Discopatia

Alterazione del disco invertebrale, cuscinetto fibrocartilagineo situato tra una vertebra e l’altra che permette i movimenti, ammortizza gli urti e rende flessibile la schiena. Il nucleo polposo che costituisce il centro del disco, continuamente sollecitato, può assottigliarsi impedendogli così di assolvere la sua funzione. Può essere cervicale o lombare.

Composto per l’88% da acqua, il nucleo polposo per mantenere il suo spessore e la sua elasticità deve rimanere idratato. A causa dell’età, di particolari sforzi ripetuti o di prolungate posizioni statiche, può disidratarsi e degenerare. Questo determina un avvicinamento delle vertebre fra loro che, sfregando in maniera incongrua, trasmettono stimoli dolorosi alle strutture nervose. Si può anche sviluppare a seguito di infezione.

La pressione effettuata dalle vertebre sui nervi provoca dolore, rigidità della colonna vertebrale e generico mal di schiena, a causa dei quali si tendono ad assumere posture sbagliare aggravando così la sofferenza.
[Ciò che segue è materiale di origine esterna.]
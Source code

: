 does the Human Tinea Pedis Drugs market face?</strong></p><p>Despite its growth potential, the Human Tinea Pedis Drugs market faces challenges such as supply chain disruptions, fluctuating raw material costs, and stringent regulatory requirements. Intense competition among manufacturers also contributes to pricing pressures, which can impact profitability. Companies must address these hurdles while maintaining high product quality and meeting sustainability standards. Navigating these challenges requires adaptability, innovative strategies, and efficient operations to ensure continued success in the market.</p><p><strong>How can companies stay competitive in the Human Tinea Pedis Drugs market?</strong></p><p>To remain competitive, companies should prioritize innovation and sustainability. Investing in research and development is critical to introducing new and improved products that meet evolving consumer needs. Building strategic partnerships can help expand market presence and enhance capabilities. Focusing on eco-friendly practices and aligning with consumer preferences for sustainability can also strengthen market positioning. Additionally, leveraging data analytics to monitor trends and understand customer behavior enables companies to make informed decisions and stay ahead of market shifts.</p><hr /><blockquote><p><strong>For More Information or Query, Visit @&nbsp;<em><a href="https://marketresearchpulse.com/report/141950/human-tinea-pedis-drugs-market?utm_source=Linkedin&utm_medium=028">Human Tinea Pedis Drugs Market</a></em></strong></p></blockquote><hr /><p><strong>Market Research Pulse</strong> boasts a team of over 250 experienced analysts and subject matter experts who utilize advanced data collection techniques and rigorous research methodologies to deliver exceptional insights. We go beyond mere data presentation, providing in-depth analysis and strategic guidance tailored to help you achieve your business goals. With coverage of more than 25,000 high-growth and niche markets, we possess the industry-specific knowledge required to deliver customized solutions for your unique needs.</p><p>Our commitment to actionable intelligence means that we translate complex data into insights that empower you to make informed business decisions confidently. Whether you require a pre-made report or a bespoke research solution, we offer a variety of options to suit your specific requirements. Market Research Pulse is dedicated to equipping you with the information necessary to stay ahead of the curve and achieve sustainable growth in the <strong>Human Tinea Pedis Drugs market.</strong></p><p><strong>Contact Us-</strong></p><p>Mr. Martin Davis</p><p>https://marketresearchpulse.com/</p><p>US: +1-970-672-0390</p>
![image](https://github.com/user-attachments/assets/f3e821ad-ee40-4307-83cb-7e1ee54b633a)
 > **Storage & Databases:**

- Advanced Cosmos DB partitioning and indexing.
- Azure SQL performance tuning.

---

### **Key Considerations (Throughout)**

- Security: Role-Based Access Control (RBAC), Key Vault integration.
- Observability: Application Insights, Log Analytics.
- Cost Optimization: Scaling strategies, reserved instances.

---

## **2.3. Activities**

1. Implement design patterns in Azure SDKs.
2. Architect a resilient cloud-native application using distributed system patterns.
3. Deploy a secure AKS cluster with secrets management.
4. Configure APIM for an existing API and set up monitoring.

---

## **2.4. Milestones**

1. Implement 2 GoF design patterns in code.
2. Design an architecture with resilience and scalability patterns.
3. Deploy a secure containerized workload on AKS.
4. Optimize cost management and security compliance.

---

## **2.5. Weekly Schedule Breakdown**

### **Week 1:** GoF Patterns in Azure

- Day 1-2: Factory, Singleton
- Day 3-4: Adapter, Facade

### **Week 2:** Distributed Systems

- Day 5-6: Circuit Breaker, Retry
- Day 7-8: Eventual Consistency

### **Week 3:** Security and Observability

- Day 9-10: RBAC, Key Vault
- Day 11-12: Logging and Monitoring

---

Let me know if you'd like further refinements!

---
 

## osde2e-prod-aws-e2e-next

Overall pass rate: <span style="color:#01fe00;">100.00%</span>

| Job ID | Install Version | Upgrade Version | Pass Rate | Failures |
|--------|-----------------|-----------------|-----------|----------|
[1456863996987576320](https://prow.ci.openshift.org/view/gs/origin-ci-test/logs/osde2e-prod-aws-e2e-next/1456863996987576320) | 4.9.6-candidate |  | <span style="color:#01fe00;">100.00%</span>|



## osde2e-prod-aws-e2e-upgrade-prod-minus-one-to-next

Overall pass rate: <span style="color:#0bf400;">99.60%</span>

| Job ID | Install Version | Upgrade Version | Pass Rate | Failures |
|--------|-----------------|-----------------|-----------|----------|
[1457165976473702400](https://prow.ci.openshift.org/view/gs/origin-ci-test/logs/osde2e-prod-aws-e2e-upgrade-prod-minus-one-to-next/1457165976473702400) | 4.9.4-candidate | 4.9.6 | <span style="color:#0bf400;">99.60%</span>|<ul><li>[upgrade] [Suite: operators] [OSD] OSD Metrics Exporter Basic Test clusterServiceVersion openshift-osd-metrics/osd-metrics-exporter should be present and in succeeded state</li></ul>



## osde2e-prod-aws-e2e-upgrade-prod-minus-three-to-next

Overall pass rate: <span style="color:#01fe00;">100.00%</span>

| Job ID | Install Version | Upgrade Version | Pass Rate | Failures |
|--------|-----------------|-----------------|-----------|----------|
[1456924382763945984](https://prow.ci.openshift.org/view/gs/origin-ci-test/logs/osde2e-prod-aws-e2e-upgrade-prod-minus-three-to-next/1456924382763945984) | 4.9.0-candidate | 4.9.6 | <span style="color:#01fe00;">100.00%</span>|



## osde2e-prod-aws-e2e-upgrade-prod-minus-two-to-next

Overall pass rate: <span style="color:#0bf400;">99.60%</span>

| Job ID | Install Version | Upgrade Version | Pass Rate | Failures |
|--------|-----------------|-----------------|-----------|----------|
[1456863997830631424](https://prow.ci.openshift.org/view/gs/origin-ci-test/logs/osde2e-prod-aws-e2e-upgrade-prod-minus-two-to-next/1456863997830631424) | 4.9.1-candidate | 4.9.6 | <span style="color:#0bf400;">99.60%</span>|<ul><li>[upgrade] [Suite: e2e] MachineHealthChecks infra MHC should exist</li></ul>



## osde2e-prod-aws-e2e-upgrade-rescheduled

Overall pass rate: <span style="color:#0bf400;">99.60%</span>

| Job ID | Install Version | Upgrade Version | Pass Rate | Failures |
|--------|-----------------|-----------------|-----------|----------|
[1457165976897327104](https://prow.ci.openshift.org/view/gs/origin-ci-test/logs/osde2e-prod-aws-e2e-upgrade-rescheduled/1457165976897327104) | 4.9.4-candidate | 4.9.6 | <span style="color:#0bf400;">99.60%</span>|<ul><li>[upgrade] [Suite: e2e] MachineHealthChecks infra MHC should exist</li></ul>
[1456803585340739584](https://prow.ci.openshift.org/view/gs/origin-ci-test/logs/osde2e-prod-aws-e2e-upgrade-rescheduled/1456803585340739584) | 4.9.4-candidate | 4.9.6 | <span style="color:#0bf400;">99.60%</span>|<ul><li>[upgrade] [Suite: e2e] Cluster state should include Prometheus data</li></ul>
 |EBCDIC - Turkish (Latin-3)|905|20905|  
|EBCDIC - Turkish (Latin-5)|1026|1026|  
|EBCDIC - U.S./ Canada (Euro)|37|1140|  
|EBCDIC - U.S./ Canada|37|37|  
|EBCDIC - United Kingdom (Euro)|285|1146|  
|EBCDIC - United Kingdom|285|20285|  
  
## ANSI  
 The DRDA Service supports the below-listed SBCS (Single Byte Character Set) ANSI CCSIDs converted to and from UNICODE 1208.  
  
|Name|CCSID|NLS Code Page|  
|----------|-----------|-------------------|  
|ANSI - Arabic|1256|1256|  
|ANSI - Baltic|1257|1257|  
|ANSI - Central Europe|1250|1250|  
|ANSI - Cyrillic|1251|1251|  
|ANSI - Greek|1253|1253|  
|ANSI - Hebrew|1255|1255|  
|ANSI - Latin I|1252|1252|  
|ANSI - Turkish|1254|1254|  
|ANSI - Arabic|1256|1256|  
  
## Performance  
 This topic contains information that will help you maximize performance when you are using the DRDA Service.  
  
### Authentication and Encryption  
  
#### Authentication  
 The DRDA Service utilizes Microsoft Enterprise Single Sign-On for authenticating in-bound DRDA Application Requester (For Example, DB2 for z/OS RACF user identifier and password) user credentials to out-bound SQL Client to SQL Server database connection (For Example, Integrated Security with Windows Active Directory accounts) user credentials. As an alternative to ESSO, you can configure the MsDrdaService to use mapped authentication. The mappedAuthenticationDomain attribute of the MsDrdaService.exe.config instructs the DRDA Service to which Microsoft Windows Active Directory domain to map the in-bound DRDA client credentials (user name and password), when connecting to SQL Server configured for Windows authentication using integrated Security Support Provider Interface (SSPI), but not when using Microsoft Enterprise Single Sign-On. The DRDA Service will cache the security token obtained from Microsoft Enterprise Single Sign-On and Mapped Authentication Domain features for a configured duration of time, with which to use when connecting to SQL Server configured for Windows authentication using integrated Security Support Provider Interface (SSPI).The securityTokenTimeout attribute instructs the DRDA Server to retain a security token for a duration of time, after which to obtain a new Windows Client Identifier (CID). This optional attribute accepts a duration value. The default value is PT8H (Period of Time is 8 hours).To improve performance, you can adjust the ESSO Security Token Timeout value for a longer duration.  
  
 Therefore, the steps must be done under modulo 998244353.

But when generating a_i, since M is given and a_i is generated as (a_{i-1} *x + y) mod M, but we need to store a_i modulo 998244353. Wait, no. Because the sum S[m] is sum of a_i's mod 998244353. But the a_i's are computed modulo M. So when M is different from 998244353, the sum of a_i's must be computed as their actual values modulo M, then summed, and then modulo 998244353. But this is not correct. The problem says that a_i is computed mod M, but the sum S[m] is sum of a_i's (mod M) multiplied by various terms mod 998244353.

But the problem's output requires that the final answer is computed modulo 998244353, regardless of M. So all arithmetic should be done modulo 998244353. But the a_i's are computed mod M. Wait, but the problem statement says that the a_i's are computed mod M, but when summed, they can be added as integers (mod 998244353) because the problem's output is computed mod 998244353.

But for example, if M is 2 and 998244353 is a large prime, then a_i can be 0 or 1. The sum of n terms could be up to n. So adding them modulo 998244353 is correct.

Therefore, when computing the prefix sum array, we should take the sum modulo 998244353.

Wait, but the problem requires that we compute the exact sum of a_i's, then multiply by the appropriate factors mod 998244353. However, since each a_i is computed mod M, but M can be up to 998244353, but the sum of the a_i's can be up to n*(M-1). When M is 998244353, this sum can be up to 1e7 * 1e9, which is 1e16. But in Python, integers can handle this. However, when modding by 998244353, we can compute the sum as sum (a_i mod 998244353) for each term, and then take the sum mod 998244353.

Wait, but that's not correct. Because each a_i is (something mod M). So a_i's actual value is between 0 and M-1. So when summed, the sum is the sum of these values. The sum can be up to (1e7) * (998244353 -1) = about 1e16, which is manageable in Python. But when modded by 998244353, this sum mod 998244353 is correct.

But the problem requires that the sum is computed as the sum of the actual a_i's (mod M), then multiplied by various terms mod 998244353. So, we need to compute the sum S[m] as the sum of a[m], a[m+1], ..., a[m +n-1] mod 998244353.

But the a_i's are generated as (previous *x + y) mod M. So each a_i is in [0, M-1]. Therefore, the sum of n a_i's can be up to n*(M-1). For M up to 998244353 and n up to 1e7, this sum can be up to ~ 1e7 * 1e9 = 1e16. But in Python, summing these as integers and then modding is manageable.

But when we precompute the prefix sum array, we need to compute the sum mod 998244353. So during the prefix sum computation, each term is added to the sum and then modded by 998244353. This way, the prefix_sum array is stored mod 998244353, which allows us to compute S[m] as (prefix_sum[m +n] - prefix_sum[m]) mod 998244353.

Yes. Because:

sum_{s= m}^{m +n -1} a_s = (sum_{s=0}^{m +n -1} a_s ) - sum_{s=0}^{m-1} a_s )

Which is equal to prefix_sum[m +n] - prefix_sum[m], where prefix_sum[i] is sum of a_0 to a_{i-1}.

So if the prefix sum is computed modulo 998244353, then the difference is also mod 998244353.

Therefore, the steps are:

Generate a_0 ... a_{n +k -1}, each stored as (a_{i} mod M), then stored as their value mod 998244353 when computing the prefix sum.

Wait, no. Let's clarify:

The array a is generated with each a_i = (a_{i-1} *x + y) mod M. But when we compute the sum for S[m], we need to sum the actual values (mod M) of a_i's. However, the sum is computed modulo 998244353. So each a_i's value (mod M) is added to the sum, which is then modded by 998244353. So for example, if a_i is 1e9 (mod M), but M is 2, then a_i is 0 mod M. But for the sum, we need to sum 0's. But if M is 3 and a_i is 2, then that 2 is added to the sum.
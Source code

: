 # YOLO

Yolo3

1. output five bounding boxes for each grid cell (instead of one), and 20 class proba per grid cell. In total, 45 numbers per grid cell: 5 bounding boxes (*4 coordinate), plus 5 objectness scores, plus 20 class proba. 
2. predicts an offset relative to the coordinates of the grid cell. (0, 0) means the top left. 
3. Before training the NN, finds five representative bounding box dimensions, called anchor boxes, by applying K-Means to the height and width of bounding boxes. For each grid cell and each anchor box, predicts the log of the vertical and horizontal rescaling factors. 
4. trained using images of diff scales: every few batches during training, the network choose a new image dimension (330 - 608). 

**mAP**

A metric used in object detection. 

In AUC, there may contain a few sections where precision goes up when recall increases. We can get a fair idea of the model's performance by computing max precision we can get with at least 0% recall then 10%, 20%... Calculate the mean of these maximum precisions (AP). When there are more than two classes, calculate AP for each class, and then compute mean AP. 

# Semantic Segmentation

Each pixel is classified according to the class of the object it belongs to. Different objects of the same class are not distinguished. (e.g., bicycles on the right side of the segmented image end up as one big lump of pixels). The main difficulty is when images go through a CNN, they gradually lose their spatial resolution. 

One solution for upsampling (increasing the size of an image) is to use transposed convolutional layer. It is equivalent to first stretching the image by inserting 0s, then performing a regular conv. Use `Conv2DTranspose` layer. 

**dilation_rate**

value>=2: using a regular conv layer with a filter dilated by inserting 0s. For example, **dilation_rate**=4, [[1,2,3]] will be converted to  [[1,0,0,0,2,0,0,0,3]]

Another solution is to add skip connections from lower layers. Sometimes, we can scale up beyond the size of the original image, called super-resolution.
Il dolore può esser continuo o improvviso e, in certi casi, espandersi agli arti inferiori o superiori, con sensazione di formicolii e insensibilità.

Per una diagnosi che escluda il rischio di eventuali complicazioni come erniazione discale, sciatica o forme di artrosi vertebrale, dopo esame clinico diretto è consigliabile sottoporsi a Risonanza Magnetica.